The festival started 15 years ago. It came about as an event to promote filmmakers locally, but also to share that love of horror and sci-fi during October. It was one of those events that started off as a small little thing and continued to grow and grow and grow. We’ve cultivated a really good group of filmmakers in the valley, as well as connections nationwide, to bring people in to submit their movies to our festival and to bring some great movies that people haven’t seen, to our audiences here in Arizona.
Nationwide, people don’t think of Arizona as a film fan location. But I’ve been in the community my entire life, and I’ve only encountered really passionate film fans. I became a horror and science fiction fan at a very young age. Growing up in Arizona, I always found someone to talk to about horror and sci-fi. I actually started at this festival as an attendee; someone who just sat in the audience and was watching these great films that were being put on screen. I’m so blessed to be where I’m at today, where I get to help program these things and get to share these visions of young wonderful filmmakers with the world.
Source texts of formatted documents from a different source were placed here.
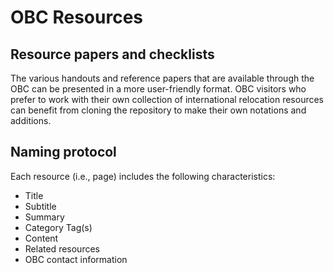 # OBC Resources
## Resource papers and checklists
The various handouts and reference papers that are available through the OBC can be presented in a more user-friendly format. OBC visitors who prefer to work with their own collection of international relocation resources can benefit from cloning the repository to make their own notations and additions. 

## Naming protocol
Each resource (i.e., page) includes the following characteristics:
- Title
- Subtitle
- Summary
- Category Tag(s)
- Content
- Related resources
- OBC contact information
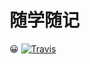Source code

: # 随学随记

😀
[![Travis](https://img.shields.io/badge/created%20at-Feb%2C2018-brightgreen.svg)](https://github.com/Wanchaochao/notes) 

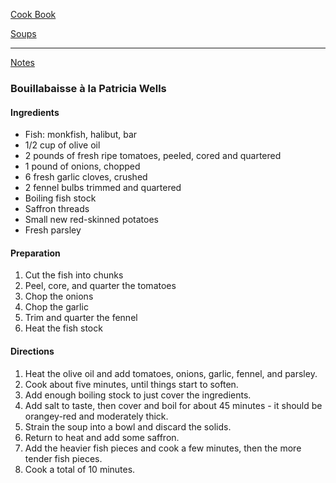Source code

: [Cook Book](https://github.com/vmsmith/CookBook/blob/master/README.md)  

[Soups](https://github.com/vmsmith/CookBook/blob/master/soups.md)   

-----   

[Notes](https://github.com/vmsmith/CookBook/blob/master/notes.md)   

### Bouillabaisse à la Patricia Wells  

#### Ingredients   
* Fish: monkfish, halibut, bar  
* 1/2 cup of olive oil  
* 2 pounds of fresh ripe tomatoes, peeled, cored and quartered
* 1 pound of onions, chopped  
* 6 fresh garlic cloves, crushed  
* 2 fennel bulbs trimmed and quartered  
* Boiling fish stock  
* Saffron threads  
* Small new red-skinned potatoes    
* Fresh parsley  

#### Preparation   

1. Cut the fish into chunks  
2. Peel, core, and quarter the tomatoes  
3. Chop the onions  
4. Chop the garlic  
5. Trim and quarter the fennel  
6. Heat the fish stock  

#### Directions  

1. Heat the olive oil and add tomatoes, onions, garlic, fennel, and parsley.  
2. Cook about five minutes, until things start to soften.  
3. Add enough boiling stock to just cover the ingredients. 
4. Add salt to taste, then cover and boil for about 45 minutes - it should be orangey-red and moderately thick.    
5. Strain the soup into a bowl and discard the solids.  
6. Return to heat and add some saffron.  
7. Add the heavier fish pieces and cook a few minutes, then the more tender fish pieces.  
8. Cook a total of 10 minutes.  
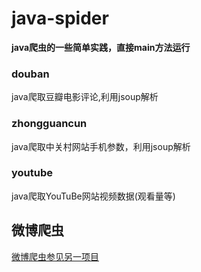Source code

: # java-spider
**java爬虫的一些简单实践，直接main方法运行**
### douban
java爬取豆瓣电影评论,利用jsoup解析
### zhongguancun
java爬取中关村网站手机参数，利用jsoup解析
### youtube
java爬取YouTuBe网站视频数据(观看量等)

## 微博爬虫
[微博爬虫参见另一项目](https://github.com/Braydenwong/WeiBoSpider)
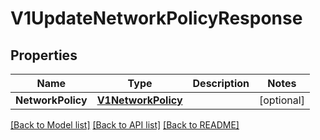 # V1UpdateNetworkPolicyResponse

## Properties

Name | Type | Description | Notes
------------ | ------------- | ------------- | -------------
**NetworkPolicy** | [**V1NetworkPolicy**](v1NetworkPolicy.md) |  | [optional] 

[[Back to Model list]](../README.md#documentation-for-models) [[Back to API list]](../README.md#documentation-for-api-endpoints) [[Back to README]](../README.md)


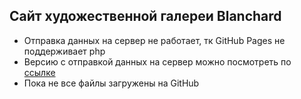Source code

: ## Сайт художественной галереи Blanchard

- Отправка данных на сервер не работает, тк GitHub Pages не поддерживает php
- Версию с отправкой данных на сервер можно посмотреть по [ссылке](http://blanchard-sima.tmweb.ru)
- Пока не все файлы загружены на GitHub
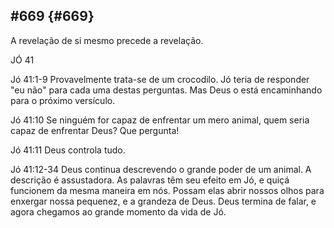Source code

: ## #669 {#669}

A revelação de si mesmo precede a revelação.

JÓ 41

Jó 41:1-9 Provavelmente trata-se de um crocodilo. Jó teria de responder &quot;eu não&quot; para cada uma destas perguntas. Mas Deus o está encaminhando para o próximo versículo.

Jó 41:10 Se ninguém for capaz de enfrentar um mero animal, quem seria capaz de enfrentar Deus? Que pergunta!

Jó 41:11 Deus controla tudo.

Jó 41:12-34 Deus continua descrevendo o grande poder de um animal. A descrição é assustadora. As palavras têm seu efeito em Jó, e quiçá funcionem da mesma maneira em nós. Possam elas abrir nossos olhos para enxergar nossa pequenez, e a grandeza de Deus. Deus termina de falar, e agora chegamos ao grande momento da vida de Jó.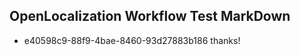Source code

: ## OpenLocalization Workflow Test MarkDown

* e40598c9-88f9-4bae-8460-93d27883b186 
thanks!



<!--HONumber=Jan16_HO4-->

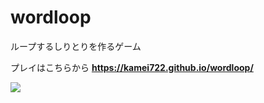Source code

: # wordloop
ループするしりとりを作るゲーム

プレイはこちらから
**https://kamei722.github.io/wordloop/**


![](screenshots/main_screen.png)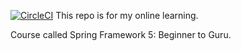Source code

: [![CircleCI](https://circleci.com/gh/Hook10/sfg-pet-clinic/tree/main.svg?style=svg)](https://circleci.com/gh/Hook10/sfg-pet-clinic/tree/main)
This repo is for my online learning.

Course called Spring Framework 5: Beginner to Guru.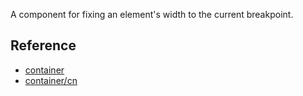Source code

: A component for fixing an element's width to the current breakpoint.

## Reference

- [container](https://tailwindcss.com/docs/container)
- [container/cn](https://tailwindcss.c/docs/container)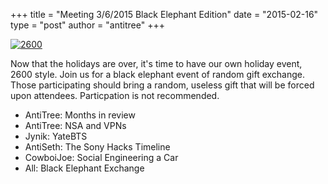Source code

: +++
title = "Meeting 3/6/2015 Black Elephant Edition"
date = "2015-02-16"
type = "post"
author = "antitree"
+++

[![2600](//images/2600_black_elephant_ganesh.png)](/images/2600_black_elephant_ganesh.png)


Now that the holidays are over, it's time to have our own holiday event, 2600 style. 
Join us for a black elephant event of random gift exchange. Those participating 
should bring a random, useless gift that will be forced upon attendees. Particpation 
is not recommended. 

* AntiTree: Months in review
* AntiTree: NSA and VPNs
* Jynik: YateBTS
* AntiSeth: The Sony Hacks Timeline
* CowboiJoe: Social Engineering a Car
* All: Black Elephant Exchange

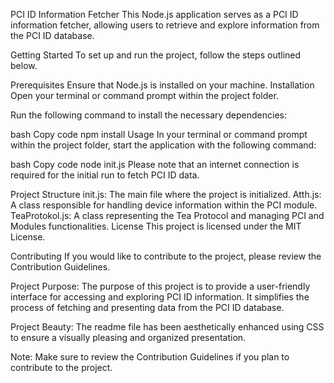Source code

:PCI ID Information Fetcher
This Node.js application serves as a PCI ID information fetcher, allowing users to retrieve and explore information from the PCI ID database.

Getting Started
To set up and run the project, follow the steps outlined below.

Prerequisites
Ensure that Node.js is installed on your machine.
Installation
Open your terminal or command prompt within the project folder.

Run the following command to install the necessary dependencies:

bash
Copy code
npm install
Usage
In your terminal or command prompt within the project folder, start the application with the following command:

bash
Copy code
node init.js
Please note that an internet connection is required for the initial run to fetch PCI ID data.

Project Structure
init.js: The main file where the project is initialized.
Atth.js: A class responsible for handling device information within the PCI module.
TeaProtokol.js: A class representing the Tea Protocol and managing PCI and Modules functionalities.
License
This project is licensed under the MIT License.

Contributing
If you would like to contribute to the project, please review the Contribution Guidelines.

Project Purpose: The purpose of this project is to provide a user-friendly interface for accessing and exploring PCI ID information. It simplifies the process of fetching and presenting data from the PCI ID database.

Project Beauty: The readme file has been aesthetically enhanced using CSS to ensure a visually pleasing and organized presentation.

Note: Make sure to review the Contribution Guidelines if you plan to contribute to the project.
It’s been a labor of love, and we’re really happy we’ve been able to grow as much as we have.
2. How did you become the curator of IHSFFF and what’s it like to host an event of such high stature?
I think I just stuck around with the festival for a long time. I sat in the audience, like I said earlier, and really was just there as a film fan. I’d spend countless hours and days. Like my day started at 9am and wouldn’t end until 12 at night. I tried to get as many movies and as many films and meet as many directors and new filmmakers as I could throughout the day. I think over time I volunteered to help out, and I became a liaison with some of the filmmakers, where I’d show them around the festival and help out with their needs. Then I was asked to help be a program manager and find movies that were being produced nationwide to bring in and show at the festival.
Andrea Canales was the former festival director. She stepped down and ushered my way into me taking over as the festival director. That was five years ago, and it’s crazy the amount of things we’ve done in those five years. I’m a really small piece of a really really big complicated machine. I always tell people that — the crew that we have, the volunteers, the people who are helping us program the movies, and the people who are out there really helping out to try to make this event come true every year — it’s all volunteer based. Without them, this wouldn’t be what it is today. I’m so grateful for the team we have and the people that we have helping out. They’ve been able to guide me. Because I am kind of the new guy on the block, working in this high capacity, big functioning machine that we have. But it’s been fantastic, and it’s been a great experience.
Of course, with every opportunity like this, there’s going to be some low moments. When you’re a little discouraged about not being able to get some big films or about not being able to reach the amount of people you want to reach. At the end of the day, when I sit in the audience and I get to watch these movies with people, it’s such a joyous experience to meet these folks that want to come to these movies and people who have been coming as long as I’ve been going. And to just meet these passionate people.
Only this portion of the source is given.